(Document images with source code)
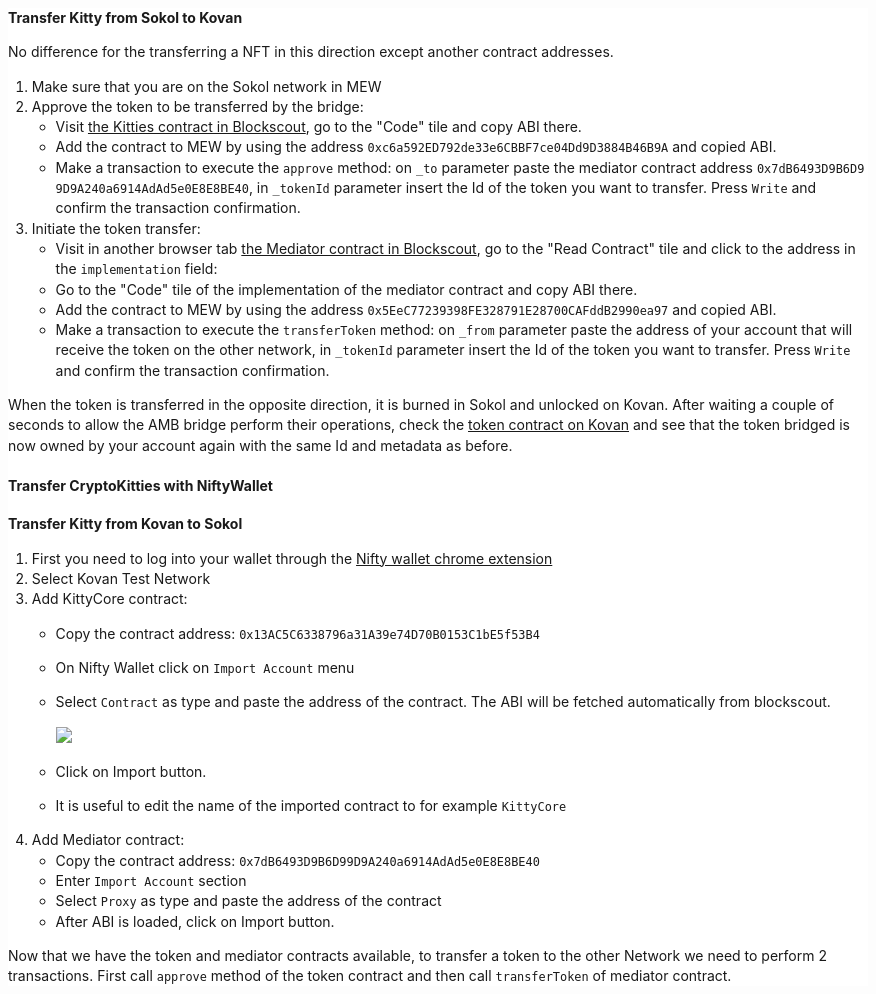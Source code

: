 **Transfer Kitty from Sokol to Kovan**

No difference for the transferring a NFT in this direction except another contract addresses.

1. Make sure that you are on the Sokol network in MEW
2. Approve the token to be transferred by the bridge:
   * Visit [the Kitties contract in Blockscout](https://blockscout.com/poa/sokol/address/0xc6a592ED792de33e6CBBF7ce04Dd9D3884B46B9A/contracts), go to the "Code" tile and copy ABI there.
   * Add the contract to MEW by using the address `0xc6a592ED792de33e6CBBF7ce04Dd9D3884B46B9A` and copied ABI.
   * Make a transaction to execute the `approve` method: on `_to` parameter paste the mediator contract address `0x7dB6493D9B6D99D9A240a6914AdAd5e0E8E8BE40`, in `_tokenId` parameter insert the Id of the token you want to transfer. Press `Write` and confirm the transaction confirmation.
3. Initiate the token transfer:
   * Visit in another browser tab [the Mediator contract in Blockscout](https://blockscout.com/poa/sokol/address/0x5EeC77239398FE328791E28700CAFddB2990ea97/read_contract), go to the "Read Contract" tile and click to the address in the `implementation` field:
   * Go to the "Code" tile of the implementation of the mediator contract and copy ABI there.
   * Add the contract to MEW by using the address `0x5EeC77239398FE328791E28700CAFddB2990ea97` and copied ABI.
   * Make a transaction to execute the `transferToken` method: on `_from` parameter paste the address of your account that will receive the token on the other network, in `_tokenId` parameter insert the Id of the token you want to transfer. Press `Write` and confirm the transaction confirmation.

When the token is transferred in the opposite direction, it is burned in Sokol and unlocked on Kovan. After waiting a couple of seconds to allow the AMB bridge perform their operations, check the [token contract on Kovan](https://blockscout.com/eth/kovan/tokens/0x13AC5C6338796a31A39e74D70B0153C1bE5f53B4/inventory) and see that the token bridged is now owned by your account again with the same Id and metadata as before.

#### Transfer CryptoKitties with NiftyWallet

**Transfer Kitty from Kovan to Sokol**

1. First you need to log into your wallet through the [Nifty wallet chrome extension](https://chrome.google.com/webstore/detail/nifty-wallet/jbdaocneiiinmjbjlgalhcelgbejmnid)
2. Select Kovan Test Network
3. Add KittyCore contract:
   * Copy the contract address: `0x13AC5C6338796a31A39e74D70B0153C1bE5f53B4`
   * On Nifty Wallet click on `Import Account` menu
   * Select `Contract` as type and paste the address of the contract. The ABI will be fetched automatically from blockscout.

     ![](https://i.imgur.com/Mvl3TiQ.png)

   * Click on Import button.
   * It is useful to edit the name of the imported contract to for example `KittyCore`
4. Add Mediator contract:
   * Copy the contract address: `0x7dB6493D9B6D99D9A240a6914AdAd5e0E8E8BE40`
   * Enter `Import Account` section
   * Select `Proxy` as type and paste the address of the contract
   * After ABI is loaded, click on Import button.

Now that we have the token and mediator contracts available, to transfer a token to the other Network we need to perform 2 transactions. First call `approve` method of the token contract and then call `transferToken` of mediator contract.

▶ _What to do_
A verbatim copy of the records is expected, from their first line through the line with "contract and copy ABI there.", inclusive, with the pictures removed.

▶ _Solution to the problem_
Source code

: **Transfer Kitty from Sokol to Kovan**

No difference for the transferring a NFT in this direction except another contract addresses.

1. Make sure that you are on the Sokol network in MEW
2. Approve the token to be transferred by the bridge:
   * Visit [the Kitties contract in Blockscout](https://blockscout.com/poa/sokol/address/0xc6a592ED792de33e6CBBF7ce04Dd9D3884B46B9A/contracts), go to the "Code" tile and copy ABI there.
   * Add the contract to MEW by using the address `0xc6a592ED792de33e6CBBF7ce04Dd9D3884B46B9A` and copied ABI.
   * Make a transaction to execute the `approve` method: on `_to` parameter paste the mediator contract address `0x7dB6493D9B6D99D9A240a6914AdAd5e0E8E8BE40`, in `_tokenId` parameter insert the Id of the token you want to transfer. Press `Write` and confirm the transaction confirmation.
3. Initiate the token transfer:
   * Visit in another browser tab [the Mediator contract in Blockscout](https://blockscout.com/poa/sokol/address/0x5EeC77239398FE328791E28700CAFddB2990ea97/read_contract), go to the "Read Contract" tile and click to the address in the `implementation` field:
   * Go to the "Code" tile of the implementation of the mediator contract and copy ABI there.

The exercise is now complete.